WORK INSTRUCTION: Find the line with "of dreadful thunder." in the entries below, then reproduce it and every line after it down to and including the line with "odor of Death.", exactly.

SOURCE DATA:

- Opening Delimiter -

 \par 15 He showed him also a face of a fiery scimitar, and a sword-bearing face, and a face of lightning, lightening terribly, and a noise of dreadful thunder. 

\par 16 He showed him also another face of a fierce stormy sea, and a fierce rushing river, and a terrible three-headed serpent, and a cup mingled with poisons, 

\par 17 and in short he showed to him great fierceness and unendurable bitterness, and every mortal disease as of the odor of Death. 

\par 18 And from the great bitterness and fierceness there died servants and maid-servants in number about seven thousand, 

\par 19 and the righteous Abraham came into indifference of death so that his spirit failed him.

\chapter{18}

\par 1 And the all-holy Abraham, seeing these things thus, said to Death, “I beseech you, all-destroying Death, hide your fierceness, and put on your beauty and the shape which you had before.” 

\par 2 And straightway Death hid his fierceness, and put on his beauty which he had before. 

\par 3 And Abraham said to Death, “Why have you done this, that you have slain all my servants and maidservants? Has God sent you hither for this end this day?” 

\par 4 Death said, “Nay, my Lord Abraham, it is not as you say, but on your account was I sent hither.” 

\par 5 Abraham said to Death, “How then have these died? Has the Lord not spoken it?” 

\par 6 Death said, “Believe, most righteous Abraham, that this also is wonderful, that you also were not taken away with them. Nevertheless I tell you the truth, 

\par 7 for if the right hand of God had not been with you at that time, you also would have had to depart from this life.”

- Closing Delimiter -
- Opening Delimiter -

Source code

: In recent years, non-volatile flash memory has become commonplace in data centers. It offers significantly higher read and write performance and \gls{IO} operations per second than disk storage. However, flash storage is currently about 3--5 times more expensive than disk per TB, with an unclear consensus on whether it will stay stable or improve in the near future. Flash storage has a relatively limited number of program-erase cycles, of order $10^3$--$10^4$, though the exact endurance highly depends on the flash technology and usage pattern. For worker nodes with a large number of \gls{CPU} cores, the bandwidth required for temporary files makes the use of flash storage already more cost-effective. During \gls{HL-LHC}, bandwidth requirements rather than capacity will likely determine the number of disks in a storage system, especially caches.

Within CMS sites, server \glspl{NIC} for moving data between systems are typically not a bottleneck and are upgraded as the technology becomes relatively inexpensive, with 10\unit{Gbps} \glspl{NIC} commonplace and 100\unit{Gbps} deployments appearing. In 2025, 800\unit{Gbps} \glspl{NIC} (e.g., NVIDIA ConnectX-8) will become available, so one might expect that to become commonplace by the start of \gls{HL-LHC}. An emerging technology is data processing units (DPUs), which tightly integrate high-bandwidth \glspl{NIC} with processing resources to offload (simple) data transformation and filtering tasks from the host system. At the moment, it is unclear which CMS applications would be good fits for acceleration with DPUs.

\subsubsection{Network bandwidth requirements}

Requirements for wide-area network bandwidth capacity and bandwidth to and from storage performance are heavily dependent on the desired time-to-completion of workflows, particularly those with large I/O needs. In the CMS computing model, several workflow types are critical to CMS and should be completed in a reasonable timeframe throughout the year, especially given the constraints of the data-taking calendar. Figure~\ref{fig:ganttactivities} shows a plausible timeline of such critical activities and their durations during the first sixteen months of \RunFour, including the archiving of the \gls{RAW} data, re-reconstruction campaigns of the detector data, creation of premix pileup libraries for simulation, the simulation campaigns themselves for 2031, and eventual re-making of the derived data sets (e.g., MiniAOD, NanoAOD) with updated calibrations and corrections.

- Closing Delimiter -
- Opening Delimiter -

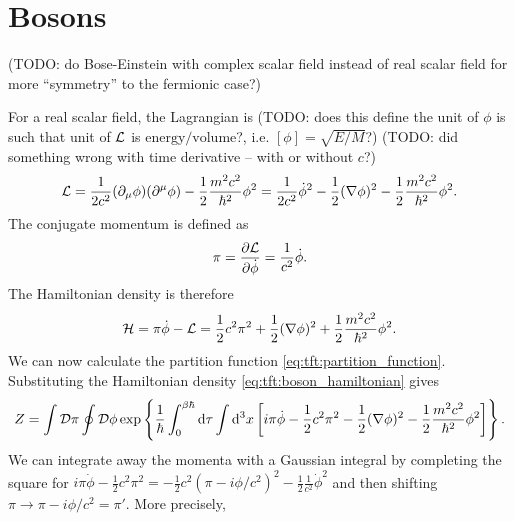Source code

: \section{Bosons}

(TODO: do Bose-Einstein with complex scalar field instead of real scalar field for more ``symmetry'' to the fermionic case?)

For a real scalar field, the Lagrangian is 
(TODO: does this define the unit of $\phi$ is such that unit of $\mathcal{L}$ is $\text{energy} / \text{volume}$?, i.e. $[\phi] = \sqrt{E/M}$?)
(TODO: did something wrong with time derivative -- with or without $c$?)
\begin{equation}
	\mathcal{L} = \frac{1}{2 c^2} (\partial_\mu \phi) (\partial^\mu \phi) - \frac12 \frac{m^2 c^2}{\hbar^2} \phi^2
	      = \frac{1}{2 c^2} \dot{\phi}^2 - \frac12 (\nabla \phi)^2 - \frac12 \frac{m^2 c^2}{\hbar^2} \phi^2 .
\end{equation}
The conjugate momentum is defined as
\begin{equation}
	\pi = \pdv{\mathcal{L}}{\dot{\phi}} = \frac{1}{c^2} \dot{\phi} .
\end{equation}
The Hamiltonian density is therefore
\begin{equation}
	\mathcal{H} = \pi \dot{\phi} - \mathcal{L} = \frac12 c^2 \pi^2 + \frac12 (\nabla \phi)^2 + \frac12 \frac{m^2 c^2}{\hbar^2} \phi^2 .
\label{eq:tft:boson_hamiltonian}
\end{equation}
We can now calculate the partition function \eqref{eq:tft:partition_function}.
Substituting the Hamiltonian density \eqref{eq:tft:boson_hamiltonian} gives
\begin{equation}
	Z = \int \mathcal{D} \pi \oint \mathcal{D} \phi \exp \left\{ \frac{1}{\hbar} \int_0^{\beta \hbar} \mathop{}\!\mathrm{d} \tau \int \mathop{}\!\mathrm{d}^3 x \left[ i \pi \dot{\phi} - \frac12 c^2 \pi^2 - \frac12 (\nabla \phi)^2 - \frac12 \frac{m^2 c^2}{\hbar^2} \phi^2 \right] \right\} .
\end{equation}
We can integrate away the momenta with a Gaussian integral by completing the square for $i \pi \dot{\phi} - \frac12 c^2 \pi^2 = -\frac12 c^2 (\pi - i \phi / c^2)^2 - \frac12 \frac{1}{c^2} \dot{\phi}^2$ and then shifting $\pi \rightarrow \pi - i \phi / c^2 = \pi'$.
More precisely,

- Closing Delimiter -

ANSWER TO THIS PROBLEM:
 \par 15 He showed him also a face of a fiery scimitar, and a sword-bearing face, and a face of lightning, lightening terribly, and a noise of dreadful thunder. 

\par 16 He showed him also another face of a fierce stormy sea, and a fierce rushing river, and a terrible three-headed serpent, and a cup mingled with poisons, 

\par 17 and in short he showed to him great fierceness and unendurable bitterness, and every mortal disease as of the odor of Death. 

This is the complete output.